* Records to use:
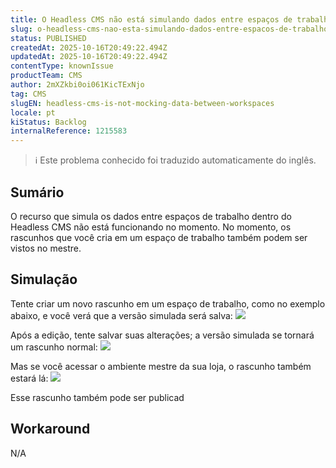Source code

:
 ```yaml
---
title: O Headless CMS não está simulando dados entre espaços de trabalho
slug: o-headless-cms-nao-esta-simulando-dados-entre-espacos-de-trabalho
status: PUBLISHED
createdAt: 2025-10-16T20:49:22.494Z
updatedAt: 2025-10-16T20:49:22.494Z
contentType: knownIssue
productTeam: CMS
author: 2mXZkbi0oi061KicTExNjo
tag: CMS
slugEN: headless-cms-is-not-mocking-data-between-workspaces
locale: pt
kiStatus: Backlog
internalReference: 1215583
---
```


>ℹ️ Este problema conhecido foi traduzido automaticamente do inglês.

## Sumário


O recurso que simula os dados entre espaços de trabalho dentro do Headless CMS não está funcionando no momento. No momento, os rascunhos que você cria em um espaço de trabalho também podem ser vistos no mestre.
## Simulação


Tente criar um novo rascunho em um espaço de trabalho, como no exemplo abaixo, e você verá que a versão simulada será salva:
 ![](https://vtexhelp.zendesk.com/attachments/token/ALJXihZcrD2L1K4FwrXfqZpML/?name=image.png)

Após a edição, tente salvar suas alterações; a versão simulada se tornará um rascunho normal:
 ![](https://vtexhelp.zendesk.com/attachments/token/mrwjyqtC4ALC3DIlVXwP9sXXA/?name=image.png)

Mas se você acessar o ambiente mestre da sua loja, o rascunho também estará lá:
 ![](https://vtexhelp.zendesk.com/attachments/token/DgHHvGNcu18BBx5CZqXoPmw9Z/?name=image.png)

Esse rascunho também pode ser publicad
## Workaround


N/A



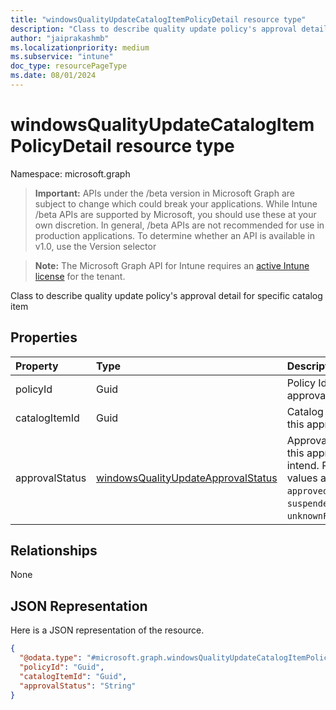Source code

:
 ```yaml
---
title: "windowsQualityUpdateCatalogItemPolicyDetail resource type"
description: "Class to describe quality update policy's approval detail for specific catalog item"
author: "jaiprakashmb"
ms.localizationpriority: medium
ms.subservice: "intune"
doc_type: resourcePageType
ms.date: 08/01/2024
---
```


# windowsQualityUpdateCatalogItemPolicyDetail resource type

Namespace: microsoft.graph

> **Important:** APIs under the /beta version in Microsoft Graph are subject to change which could break your applications. While Intune /beta APIs are supported by Microsoft, you should use these at your own discretion. In general, /beta APIs are not recommended for use in production applications. To determine whether an API is available in v1.0, use the Version selector

> **Note:** The Microsoft Graph API for Intune requires an [active Intune license](https://go.microsoft.com/fwlink/?linkid=839381) for the tenant.

Class to describe quality update policy's approval detail for specific catalog item

## Properties
|Property|Type|Description|
|:---|:---|:---|
|policyId|Guid|Policy Id for this approval intend|
|catalogItemId|Guid|Catalog item id for this approval intend|
|approvalStatus|[windowsQualityUpdateApprovalStatus](../resources/intune-softwareupdate-windowsqualityupdateapprovalstatus.md)|Approval status for this approval intend. Possible values are: `unknown`, `approved`, `suspended`, `unknownFutureValue`.|

## Relationships
None

## JSON Representation
Here is a JSON representation of the resource.
<!-- {
  "blockType": "resource",
  "@odata.type": "microsoft.graph.windowsQualityUpdateCatalogItemPolicyDetail"
}
-->
``` json
{
  "@odata.type": "#microsoft.graph.windowsQualityUpdateCatalogItemPolicyDetail",
  "policyId": "Guid",
  "catalogItemId": "Guid",
  "approvalStatus": "String"
}
```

* Work instruction:
Using the entries above, find all lines with "specific". Copy them.

* Answer to this problem:
description: "Class to describe quality update policy's approval detail for specific catalog item"
Class to describe quality update policy's approval detail for specific catalog item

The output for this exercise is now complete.